# Bison n Noodles



## wyogoob (Sep 7, 2007)

Beef and noodle casserole is a hearty meal and any wild game can be used in place of the beef. We usually use bottled meat and some kind of canned cream soup. This time I used some tough bison ribs and no soup:

*Bison Ribs n Noodles*
*Ingredients for cooking ribs:*
3 lbs - bison ribs 
12 oz can - crushed pineapple
1 1/2 cup - water
12 oz can - beer
1 tbsp - honey
1 tsp - salt

*Instructions for cooking ribs:*
> Remove membrane and fat from ribs as desired.
> Place all ingredients in crock pot.
> Cook on low for 8 hrs or until tender.
> Remove ribs and set aside to cool.
> Skim 1/2 cup of broth off the top (get as much oil as you can)
> Cut meat into bite-sized pieces.





*Ingredients for ribs n noodle casserole:*
1 lbs + - pre-cooked bison rib meat
8 oz - egg noodles
8 oz - sliced mushrooms
1/2 cup - chopped onions
1/4 tsp - marjoram
2 cloves - garlic, crushed
1/2 cup - strained rib broth
12 oz can - beef broth
2 tbsp - butter
2 tbsp of flour mixed in 1/2 cup of cold water
Salt and pepper to taste

*Instructions for cooking ribs n noodle casserole:*
> Preheat oven to 375°.
> Prepare noodles per directions on the package.
> In a large casserole dish mix rib meat with noodles.
> Over medium heat melt butter in a skillet.
> Add mushrooms, onions, marjoram, garlic and cook for 3 minutes.
> Add bison rib broth and cook until onions start to get clear, about 3 more minutes.
> Add can of beef broth and water and flour.
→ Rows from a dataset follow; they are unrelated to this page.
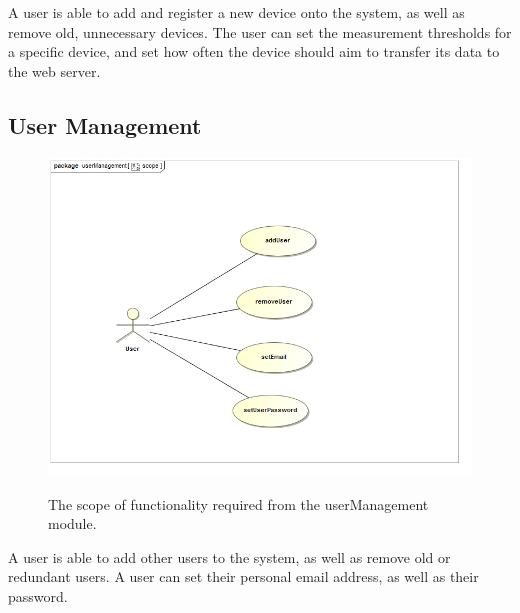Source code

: \documentclass[paper=a4, fontsize=11pt]{scrartcl} %
\begin{document}
		A user is able to add and register a new device onto the system, as well as remove old, unnecessary devices. The user can set the measurement thresholds for a specific device, and set how often the device should aim to transfer its data to the web server.
		
	\subsection{User Management}
		\begin{figure}[H]
			\includegraphics[width=\textwidth]{images/userManagementScope.jpg}  \\
			\caption{The scope of functionality required from the userManagement module.}
		\end{figure}
		
		A user is able to add other users to the system, as well as remove old or redundant users. A user can set their personal email address, as well as their password.
		
\end{document}

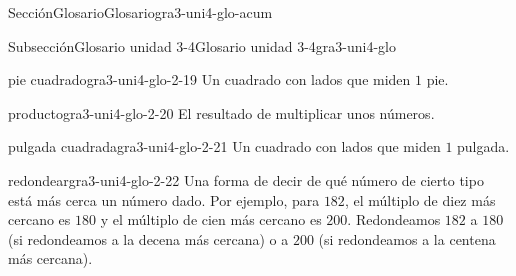 \documentclass[twoside,10pt,]{article}
\begin{document}
\begin{sectionptx}{Sección}{Glosario}{}{Glosario}{}{}{gra3-uni4-glo-acum}
\begin{subsectionptx}{Subsección}{Glosario unidad 3-4}{}{Glosario unidad 3-4}{}{}{gra3-uni4-glo}
\begin{descriptionlist}
\begin{dlimedium}{pie cuadrado}{gra3-uni4-glo-2-19}
Un cuadrado con lados que miden \(1\) pie.%
\end{dlimedium}%
\begin{dlimedium}{producto}{gra3-uni4-glo-2-20}%
El resultado de multiplicar unos números.%
\end{dlimedium}%
\begin{dlimedium}{pulgada cuadrada}{gra3-uni4-glo-2-21}%
Un cuadrado con lados que miden \(1\) pulgada.%
\end{dlimedium}%
\begin{dlimedium}{redondear}{gra3-uni4-glo-2-22}%
Una forma de decir de qué número de cierto tipo está más cerca un número dado. Por ejemplo, para \(182\), el múltiplo de diez más cercano es \(180\) y el múltiplo de cien más cercano es \(200\). Redondeamos \(182\) a \(180\) (si redondeamos a la decena más cercana) o a \(200\) (si redondeamos a la centena más cercana).%
\end{dlimedium}%
\end{descriptionlist}
\end{subsectionptx}
\end{sectionptx}
%
%
\typeout{************************************************}
\typeout{************************************************}
%
\end{document}
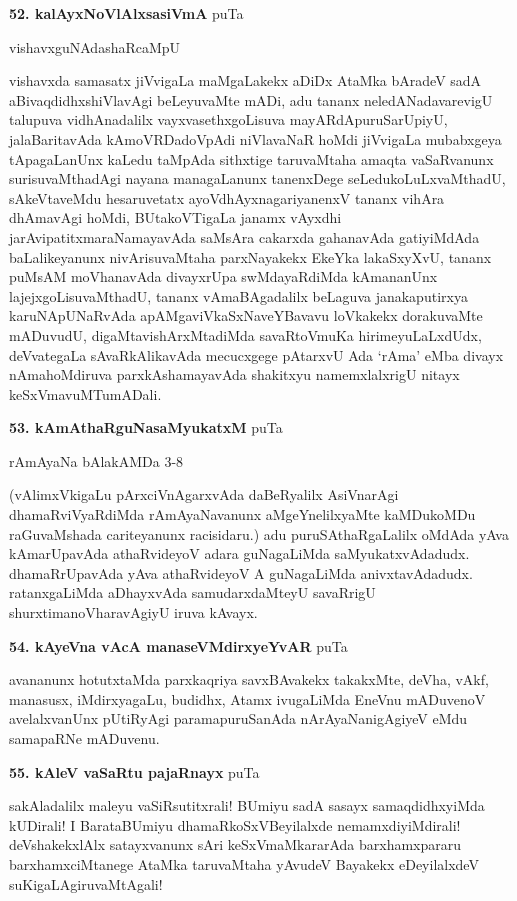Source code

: \medskip
\noindent\textbf{52. kalAyxNoVlAlxsasiVmA} \hfill puTa \pageref{206}

\hfill vishavxguNAdashaRcaMpU

vishavxda samasatx jiVvigaLa maMgaLakekx  aDiDx AtaMka bAradeV sadA aBivaqdidhxshiVlavAgi beLeyuvaMte mADi, adu tananx neledANadavarevigU talupuva vidhAnadalilx vayxvasethxgoLisuva mayARdApuruSarUpiyU, jalaBaritavAda kAmoVRDadoVpAdi niVlavaNaR hoMdi jiVvigaLa mubabxgeya tApagaLanUnx kaLedu taMpAda sithxtige taruvaMtaha amaqta vaSaRvanunx surisuvaMthadAgi nayana managaLanunx tanenxDege seLedukoLuLxvaMthadU, sAkeVtaveMdu hesaruvetatx ayoVdhAyxnagariyanenxV tananx vihAra dhAmavAgi hoMdi, BUtakoVTigaLa janamx vAyxdhi jarAvipatitxmaraNamayavAda saMsAra cakarxda gahanavAda gatiyiMdAda baLalikeyanunx nivArisuvaMtaha parxNayakekx EkeYka lakaSxyXvU, tananx puMsAM moVhanavAda divayxrUpa swMdayaRdiMda kAmananUnx lajejxgoLisuvaMthadU, tananx vAmaBAgadalilx beLaguva janakaputirxya karuNApUNaRvAda apAMgaviVkaSxNaveYBavavu loVkakekx dorakuvaMte mADuvudU, digaMtavishArxMtadiMda savaRtoVmuKa hirimeyuLaLxdUdx, deVvategaLa sAvaRkAlikavAda mecucxgege pAtarxvU Ada `rAma' eMba divayx nAmahoMdiruva parxkAshamayavAda shakitxyu namemxlalxrigU nitayx keSxVmavuMTumADali.

\medskip
\noindent\textbf{53. kAmAthaRguNasaMyukatxM} \hfill puTa \pageref{212}

\hfill rAmAyaNa bAlakAMDa 3-8
 
 (vAlimxVkigaLu pArxciVnAgarxvAda daBeRyalilx AsiVnarAgi dhamaRviVyaRdiMda rAmAyaNavanunx aMgeYnelilxyaMte kaMDukoMDu raGuvaMshada cariteyanunx racisidaru.) adu puruSAthaRgaLalilx oMdAda yAva kAmarUpavAda athaRvideyoV adara guNagaLiMda saMyukatxvAdadudx. dhamaRrUpavAda yAva athaRvideyoV A guNagaLiMda anivxtavAdadudx. ratanxgaLiMda aDhayxvAda samudarxdaMteyU savaRrigU shurxtimanoVharavAgiyU iruva kAvayx.
 
\medskip
\noindent\textbf{54. kAyeVna vAcA manaseVMdirxyeYvAR} \hfill puTa \pageref{219}

avananunx hotutxtaMda parxkaqriya savxBAvakekx takakxMte, deVha, vAkf, manasusx, iMdirxyagaLu, budidhx, Atamx ivugaLiMda EneVnu mADuvenoV avelalxvanUnx pUtiRyAgi paramapuruSanAda nArAyaNanigAgiyeV eMdu samapaRNe mADuvenu.

\medskip
\noindent\textbf{55. kAleV vaSaRtu pajaRnayx} \hfill puTa \pageref{149a}

sakAladalilx maleyu vaSiRsutitxrali! BUmiyu sadA sasayx samaqdidhxyiMda kUDirali! I BarataBUmiyu dhamaRkoSxVBeyilalxde nemamxdiyiMdirali! deVshakekxlAlx satayxvanunx sAri keSxVmaMkararAda barxhamxpararu barxhamxciMtanege AtaMka taruvaMtaha yAvudeV Bayakekx eDeyilalxdeV suKigaLAgiruvaMtAgali!

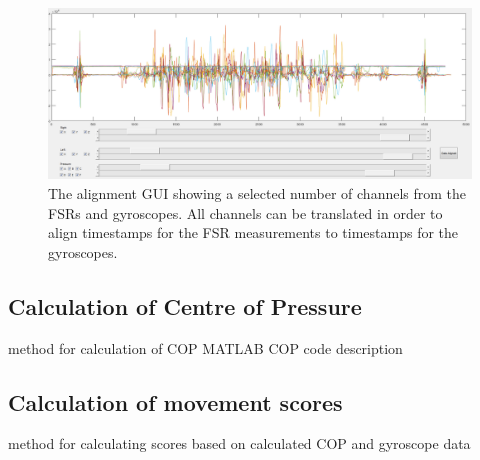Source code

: \begin{figure}[H]
	\includegraphics[width=.6\textwidth]{figures/alignGUI}
	\caption{The alignment GUI showing a selected number of channels from the FSRs and gyroscopes. All channels can be translated in order to align timestamps for the FSR measurements to timestamps for the gyroscopes.}
	\label{fig:alignGUI}  %
\end{figure}


\subsection{Calculation of Centre of Pressure}
method for calculation of COP 
MATLAB COP code description

\subsection{Calculation of movement scores}
method for calculating scores based on calculated COP and gyroscope data

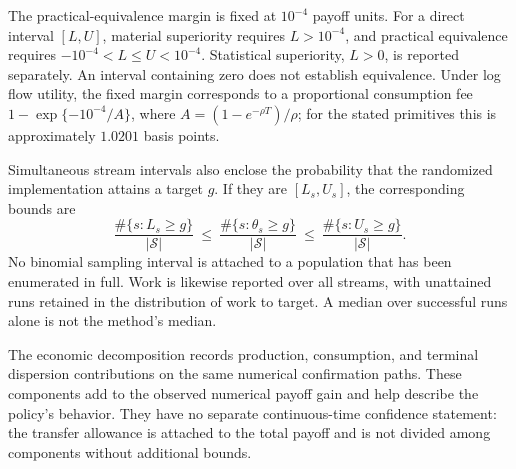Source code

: The practical-equivalence margin is fixed at $10^{-4}$ payoff units. For a
direct interval $[L,U]$, material superiority requires $L>10^{-4}$, and
practical equivalence requires $-10^{-4}<L\le U<10^{-4}$. Statistical
superiority, $L>0$, is reported separately. An interval containing zero does
not establish equivalence. Under log flow utility, the fixed margin corresponds
to a proportional consumption fee
$1-\exp\{-10^{-4}/A\}$, where
$A=(1-e^{-\rho T})/\rho$; for the stated primitives this is approximately
$1.0201$ basis points.

Simultaneous stream intervals also enclose the probability that the
randomized implementation attains a target $g$. If they are $[L_s,U_s]$,
the corresponding bounds are
\begin{equation}
 \frac{\#\{s:L_s\ge g\}}{|\mathcal S|}
 \ \le\ \frac{\#\{s:\theta_s\ge g\}}{|\mathcal S|}
 \ \le\ \frac{\#\{s:U_s\ge g\}}{|\mathcal S|}.
 \label{eq:r15attainment}
\end{equation}
No binomial sampling interval is attached to a population that has been
enumerated in full. Work is likewise reported over all streams, with
unattained runs retained in the distribution of work to target. A median over
successful runs alone is not the method's median.

The economic decomposition records production, consumption, and terminal
dispersion contributions on the same numerical confirmation paths. These
components add to the observed numerical payoff gain and help describe the
policy's behavior. They have no separate continuous-time confidence statement:
the transfer allowance is attached to the total payoff and is not divided
among components without additional bounds.
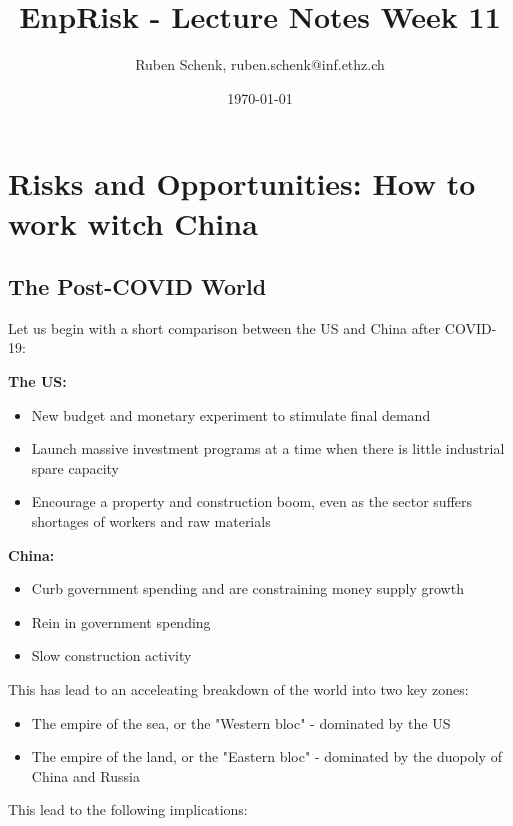 \documentclass[a4paper]{extarticle}
\title{EnpRisk - Lecture Notes Week 11}
\author{Ruben Schenk, ruben.schenk@inf.ethz.ch}
\date{\today}
\begin{document}
\maketitle

\section{Risks and Opportunities: How to work witch China}

\subsection{The Post-COVID World}

Let us begin with a short comparison between the US and China after COVID-19:

\textbf{The US:}

\begin{itemize}
    \item New budget and monetary experiment to stimulate final demand
    \item Launch massive investment programs at a time when there is little industrial spare capacity
    \item Encourage a property and construction boom, even as the sector suffers shortages of workers and raw materials
\end{itemize}

\textbf{China:}

\begin{itemize}
    \item Curb government spending and are constraining money supply growth
    \item Rein in government spending
    \item Slow construction activity
\end{itemize}

This has lead to an acceleating breakdown of the world into two key zones:

\begin{itemize}
    \item The empire of the sea, or the "Western bloc" - dominated by the US
    \item The empire of the land, or the "Eastern bloc" - dominated by the duopoly of China and Russia
\end{itemize}

This lead to the following implications:
\end{document}
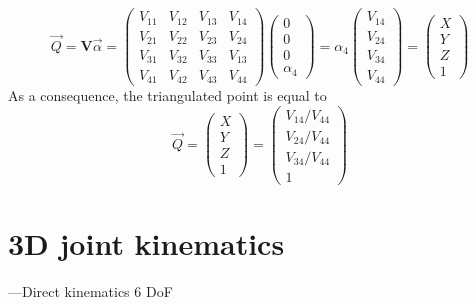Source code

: \begin{algorithm}
\begin{algorithmic}[1]
\begin{equation}
          \overrightarrow{Q} = 
          \textbf{V} \overrightarrow{\alpha} 
          = \begin{pmatrix}V_{11} & V_{12} & V_{13} & V_{14} \\
          V_{21} & V_{22} & V_{23} & V_{24} \\
          V_{31} & V_{32} & V_{33} & V_{13} \\
          V_{41} & V_{42} & V_{43} & V_{44}\end{pmatrix} \begin{pmatrix}0 \\0 \\0 \\\alpha_4\end{pmatrix} 
          = \alpha_4 \begin{pmatrix}V_{14} \\V_{24} \\V_{34} \\V_{44}\end{pmatrix} 
          = \begin{pmatrix}X \\Y \\Z \\1\end{pmatrix}
      \end{equation} 
      \STATE As a consequence, the triangulated point is equal to
      \begin{equation}
          \overrightarrow{Q}=\begin{pmatrix}X \\Y \\Z \\1\end{pmatrix} = \begin{pmatrix}V_{14}/V_{44} \\V_{24}/V_{44} \\V_{34}/V_{44} \\1\end{pmatrix}
      \end{equation}
      \end{algorithmic}
\end{algorithm}




\section{3D joint kinematics}\label{sec:3D joint kin}


---Direct kinematics
6 DoF 

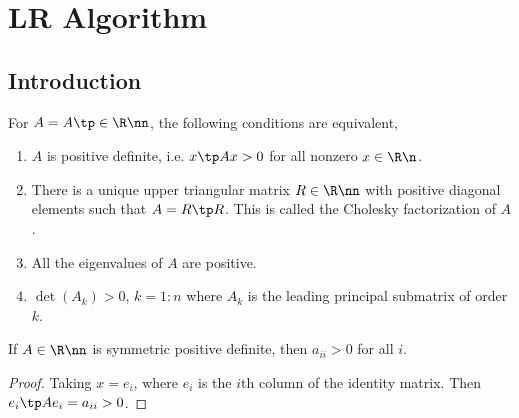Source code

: \section{LR Algorithm}
%

\subsection{Introduction} \label{sec.lr-intro}
\begin{theorem} \label{thm.chol}
For $A = A\tp \in\R\nn$, the following conditions are equivalent,
\begin{enumerate}[label=\upshape(\alph*)]
\item
$A$ is positive definite, i.e. $x\tp A x > 0$ for all nonzero $x\in\R\n$.
\item
There is a unique upper triangular matrix $R\in\R\nn$ with positive
diagonal elements such that $A = R\tp R$. This is called the Cholesky
factorization of $A$.
\item
All the eigenvalues of $A$ are positive.
\item
$\det(A_{k}) > 0$, $k = 1\colon n$ where $A_{k}$ is the leading principal
submatrix of order $k$.
\end{enumerate}
\end{theorem}

\begin{proposition}\label{prop.diag-posi}
If $A\in\R\nn$ is symmetric positive definite, then $a_{ii} > 0$ for all $i$.
\end{proposition}
\begin{proof}
Taking $x = e_{i}$, where $e_{i}$ is the $i$th column of the identity
matrix. Then $e_{i}\tp A e_{i} = a_{ii} > 0$.
\end{proof}



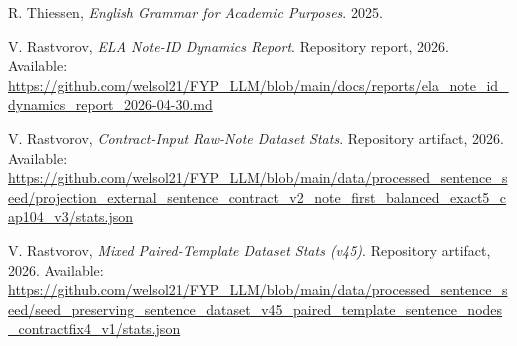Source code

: \documentclass[12pt,a4paper,oneside]{report}
\begin{document}
\begin{enumerate}[label={[\arabic*]}]
  \item R. Thiessen, \emph{English Grammar for Academic Purposes}. 2025.
  \item V. Rastvorov, \emph{ELA Note-ID Dynamics Report}. Repository report, 2026. Available: \url{https://github.com/welsol21/FYP_LLM/blob/main/docs/reports/ela_note_id_dynamics_report_2026-04-30.md}
  \item V. Rastvorov, \emph{Contract-Input Raw-Note Dataset Stats}. Repository artifact, 2026. Available: \url{https://github.com/welsol21/FYP_LLM/blob/main/data/processed_sentence_seed/projection_external_sentence_contract_v2_note_first_balanced_exact5_cap104_v3/stats.json}
  \item V. Rastvorov, \emph{Mixed Paired-Template Dataset Stats (v45)}. Repository artifact, 2026. Available: \url{https://github.com/welsol21/FYP_LLM/blob/main/data/processed_sentence_seed/seed_preserving_sentence_dataset_v45_paired_template_sentence_nodes_contractfix4_v1/stats.json}
\end{enumerate}
\end{document}
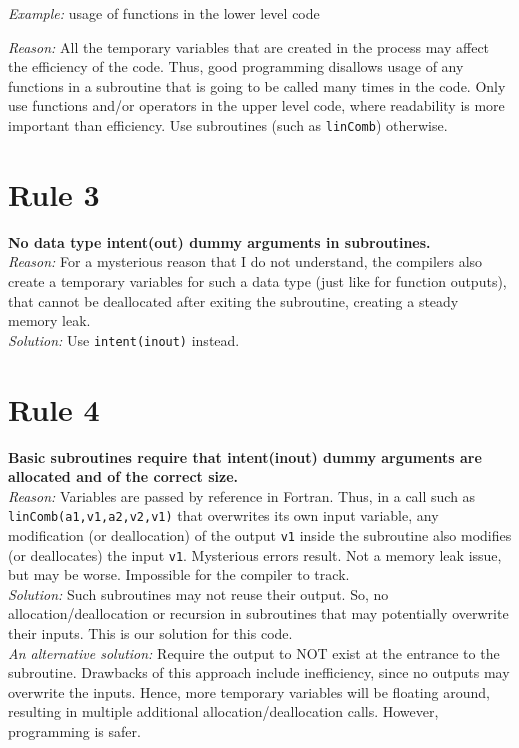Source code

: \documentclass[12pt]{article}
\begin{document}
\emph{Example:} usage of functions in the lower level code

\emph{Reason:} All the temporary variables that are created in the
process may affect the efficiency of the code. Thus, good
programming disallows usage of any functions in a subroutine that is
going to be called many times in the code. Only use functions and/or
operators in the upper level code, where readability is more
important than efficiency. Use subroutines (such as \verb"linComb")
otherwise.


\section*{Rule 3} \textbf{No data type intent(out) dummy arguments
in subroutines.}\\

\emph{Reason:} For a mysterious reason that I do not understand, the
compilers also create a temporary variables for such a data type
(just like for function outputs), that cannot be deallocated after
exiting the subroutine, creating a steady memory leak.\\

\emph{Solution:} Use \verb"intent(inout)" instead.


\section*{Rule 4} \textbf{Basic subroutines require that
intent(inout) dummy arguments are allocated and of the correct
size.}\\

\emph{Reason:} Variables are passed by reference in Fortran. Thus,
in a call such as \verb"linComb(a1,v1,a2,v2,v1)" that overwrites its
own input variable, any modification (or deallocation) of the output
\verb"v1" inside the subroutine also modifies (or deallocates) the
input \verb"v1". Mysterious errors result. Not a memory leak issue,
but may be worse. Impossible for
the compiler to track.\\

\emph{Solution:} Such subroutines may not reuse their output. So, no
allocation/deallocation or recursion in subroutines that may
potentially overwrite their inputs. This is our solution for this
code.\\

\emph{An alternative solution:} Require the output to NOT exist at
the entrance to the subroutine. Drawbacks of this approach include
inefficiency, since no outputs may overwrite the inputs. Hence, more
temporary variables will be floating around, resulting in multiple
additional allocation/deallocation calls. However, programming is
safer.
\end{document}
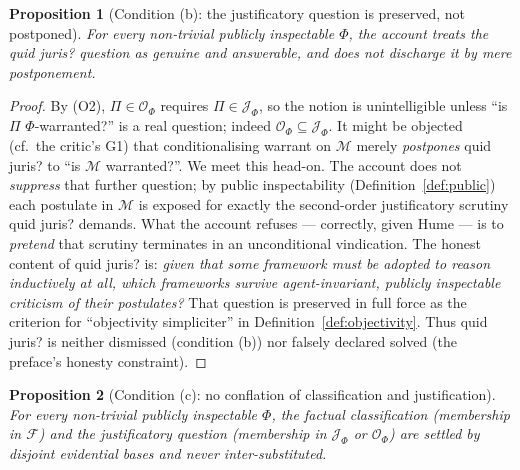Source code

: \documentclass{amsart}
\theoremstyle{definition}
\theoremstyle{plain}
\newtheorem{proposition}{Proposition}
\theoremstyle{remark}
\begin{document}
\begin{proposition}[Condition (b): the justificatory question is preserved,
not postponed]\label{prop:b}
For every non-trivial publicly inspectable $\Phi$, the account treats the quid
juris? question as genuine and answerable, and does not discharge it by mere
postponement.
\end{proposition}

\begin{proof}
By (O2), $\Pi\in\mathcal{O}_\Phi$ requires $\Pi\in\mathcal{J}_\Phi$, so the
notion is unintelligible unless ``is $\Pi$ $\Phi$-warranted?'' is a real
question; indeed $\mathcal{O}_\Phi\subseteq\mathcal{J}_\Phi$. It might be
objected (cf.\ the critic's G1) that conditionalising warrant on $\mathcal{M}$
merely \emph{postpones} quid juris? to ``is $\mathcal{M}$ warranted?''. We meet
this head-on. The account does not \emph{suppress} that further question; by
public inspectability (Definition~\ref{def:public}) each postulate in
$\mathcal{M}$ is exposed for exactly the second-order justificatory scrutiny
quid juris? demands. What the account refuses --- correctly, given Hume --- is
to \emph{pretend} that scrutiny terminates in an unconditional vindication. The
honest content of quid juris? is: \emph{given that some framework must be
adopted to reason inductively at all, which frameworks survive agent-invariant,
publicly inspectable criticism of their postulates?} That question is preserved
in full force as the criterion for ``objectivity simpliciter'' in
Definition~\ref{def:objectivity}. Thus quid juris? is neither dismissed
(condition (b)) nor falsely declared solved (the preface's honesty
constraint).
\end{proof}

\begin{proposition}[Condition (c): no conflation of classification and
justification]\label{prop:c}
For every non-trivial publicly inspectable $\Phi$, the factual classification
(membership in $\mathcal{F}$) and the justificatory question (membership in
$\mathcal{J}_\Phi$ or $\mathcal{O}_\Phi$) are settled by disjoint evidential
bases and never inter-substituted.
\end{proposition}
\end{document}
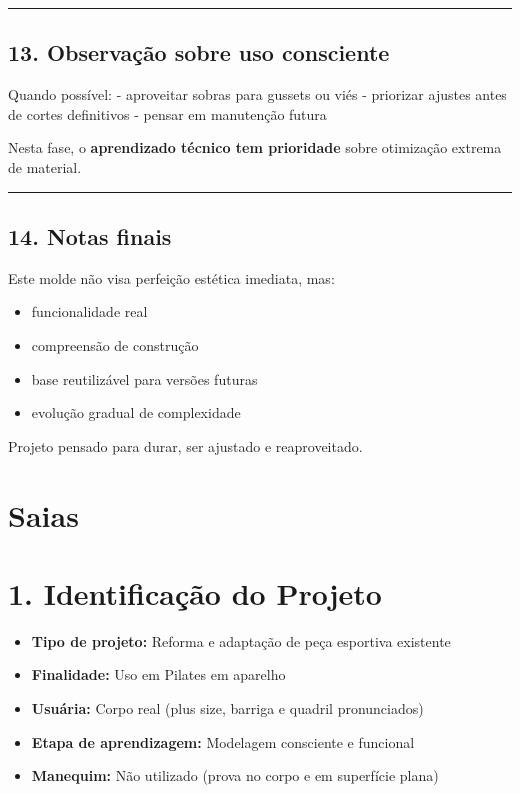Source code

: \documentclass[
  10pt,oneside]{article}
\providecommand{\tightlist}{%
  \setlength{\itemsep}{0pt}\setlength{\parskip}{0pt}}
\begin{document}
\begin{center}\rule{0.5\linewidth}{0.5pt}\end{center}

\subsection{13. Observação sobre uso consciente}\label{observauxe7uxe3o-sobre-uso-consciente}

Quando possível:
- aproveitar sobras para gussets ou viés
- priorizar ajustes antes de cortes definitivos
- pensar em manutenção futura

Nesta fase, o \textbf{aprendizado técnico tem prioridade} sobre otimização extrema de material.

\begin{center}\rule{0.5\linewidth}{0.5pt}\end{center}

\subsection{14. Notas finais}\label{notas-finais}

Este molde não visa perfeição estética imediata, mas:

\begin{itemize}
\tightlist
\item
  funcionalidade real
\item
  compreensão de construção
\item
  base reutilizável para versões futuras
\item
  evolução gradual de complexidade
\end{itemize}

Projeto pensado para durar, ser ajustado e reaproveitado.

\section{Saias}\label{saias}

\section{1. Identificação do Projeto}\label{identificauxe7uxe3o-do-projeto}

\begin{itemize}
\tightlist
\item
  \textbf{Tipo de projeto:} Reforma e adaptação de peça esportiva existente\\
\item
  \textbf{Finalidade:} Uso em Pilates em aparelho\\
\item
  \textbf{Usuária:} Corpo real (plus size, barriga e quadril pronunciados)\\
\item
  \textbf{Etapa de aprendizagem:} Modelagem consciente e funcional\\
\item
  \textbf{Manequim:} Não utilizado (prova no corpo e em superfície plana)
\end{itemize}
\end{document}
Cook for 5 minutes, stirring continuously.
> Add mixture to meat and noodles in casserole dish and mix well.
> Bake, covered, for 30 to 45 minutes.
> Serve with biscuits cooked in oven along with the casserole.


----------



## Dunkem (May 8, 2012)

MMMMM! those biscuits look like my cheesy garlic biscuits.I bet that rib meat was good in that.


----------



## wyogoob (Sep 7, 2007)

Dunkem said:


> MMMMM! those biscuits look like my cheesy garlic biscuits.I bet that rib meat was good in that.


Whoa, that's amazing. The biscuits are cheese/garlic.

.


----------



## riptheirlips (Jun 30, 2008)

I can use a different kind of beer I hope, cause I would have to drink the rest of the six pack.


----------



## riptheirlips (Jun 30, 2008)

Excellent, I used beef but I did change brand of beer. Great easy recipe, thanks for sharing.


----------



## 3arabians (Dec 9, 2014)

riptheirlips said:


> I can use a different kind of beer I hope, cause I would have to drink the rest of the six pack.


I always drink the rest of the six pack regardless of brand whenever I use beer as an ingredient in anything I cook. That looks tasty I think I might try this with Elk this weekend.


----------